Do they ever learn? The Alice Springs to Darwin railway was a huge waste of taxpayer funds and will never give a return on funds spent. It will need many more millions of taxpayer money to build this next one. Railways are obsolete anyway. Converting all railways to dedicated truck corridors would do a lot more good

AN inland rail line linking Victoria and Queensland would cut truck numbers on highways, reduce freight costs and boost rural communities - and looks set for government funding. A multimillion-dollar grant is expected to be unveiled soon to kick-start efforts to attract private sector funding for the $3.1 billion project. It is understood Prime Minister John Howard discussed it with premiers at the recent Council of Australian Governments meeting in Canberra.

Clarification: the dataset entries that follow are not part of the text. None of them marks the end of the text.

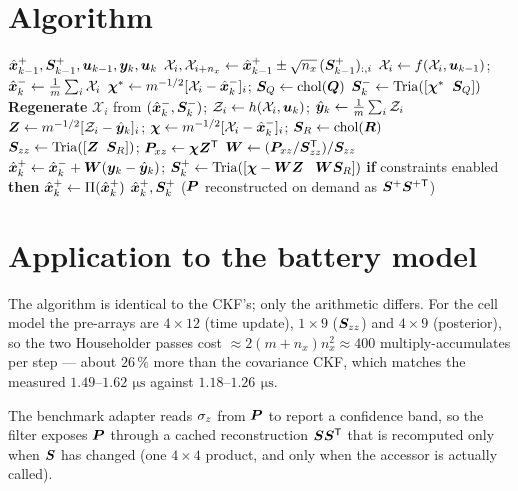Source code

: \section{Algorithm}
\begin{algorithm}[H]
\caption{SCKF --- one sampling period (additive noise)}
\begin{algorithmic}[1]
\Require $\xplus_{k-1},\mS^+_{k-1},\vu_{k-1},\vy_k,\vu_k$
\State $\mathcal{X}_{i},\mathcal{X}_{i+n_x}\gets\xplus_{k-1}\pm\sqrt{n_x}\,(\mS^+_{k-1})_{:,i}$
\State $\mathcal{X}_i \gets f(\mathcal{X}_i,\vu_{k-1})$;\; $\xminus_k\gets\frac{1}{m}\sum_i\mathcal{X}_i$
\State $\bm{\chi}^*\gets m^{-1/2}[\mathcal{X}_i-\xminus_k]_i$;\; $\mS_Q\gets\operatorname{chol}(\mQ)$
\State $\mS^-_k\gets\operatorname{Tria}([\bm{\chi}^*\;\;\mS_Q])$
\State \textbf{Regenerate} $\mathcal{X}_i$ from $(\xminus_k,\mS^-_k)$;\;
       $\mathcal{Z}_i\gets h(\mathcal{X}_i,\vu_k)$;\; $\yhat_k\gets\frac1m\sum_i\mathcal{Z}_i$
\State $\bm{Z}\gets m^{-1/2}[\mathcal{Z}_i-\yhat_k]_i$;\; $\bm{\chi}\gets m^{-1/2}[\mathcal{X}_i-\xminus_k]_i$;\;
       $\mS_R\gets\operatorname{chol}(\mR)$
\State $\mS_{zz}\gets\operatorname{Tria}([\bm{Z}\;\;\mS_R])$;\; $\mP_{xz}\gets\bm{\chi}\bm{Z}^\T$
\State $\mW\gets(\mP_{xz}/\mS_{zz}^\T)/\mS_{zz}$ 
\State $\xplus_k\gets\xminus_k+\mW(\vy_k-\yhat_k)$;\;
       $\mS^+_k\gets\operatorname{Tria}([\bm{\chi}-\mW\bm{Z}\;\;\;\mW\mS_R])$
\State \textbf{if} constraints enabled \textbf{then} $\xplus_k\gets\Pi(\xplus_k)$
\Ensure $\xplus_k,\mS^+_k$ \quad ($\mP$ reconstructed on demand as $\mS^+\mS^{+\T}$)
\end{algorithmic}
\end{algorithm}

\section{Application to the battery model}
The algorithm is identical to the CKF's; only the arithmetic differs. For the cell model the
pre-arrays are $4\times12$ (time update), $1\times9$ ($\mS_{zz}$) and $4\times9$ (posterior),
so the two Householder passes cost $\approx 2(m+n_x)n_x^2 \approx 400$ multiply-accumulates
per step --- about $26\,\%$ more than the covariance CKF, which matches the measured
$1.49$--$1.62\,\SI{}{\micro\second}$ against $1.18$--$1.26\,\SI{}{\micro\second}$.

The benchmark adapter reads $\sigma_\soc$ from $\mP$ to report a confidence band, so the
filter exposes $\mP$ through a cached reconstruction $\mS\mS^\T$ that is recomputed only when
$\mS$ has changed (one $4\times4$ product, and only when the accessor is actually called).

The rail line's potential to reduce the number of trucks on national highways amid spiralling freight loads, and its positive impact on rural communities, are the driving forces behind the Government's support. Australian Transport and Energy Corridor chairman Everald Compton said it could be built by 2012. "In these days when climate change is a big issue, trains make a lot of sense," he said.

The likely route for the standard-gauge rail line from Melbourne is through Albury, Junee, Parkes, Dubbo, Moree and Warwick before linking with Toowoomba. The ATEC has asked the Government for a $150 million grant for the track between Moree and Toowoomba, and another $150 million for a final link between Toowoomba and Gladstone.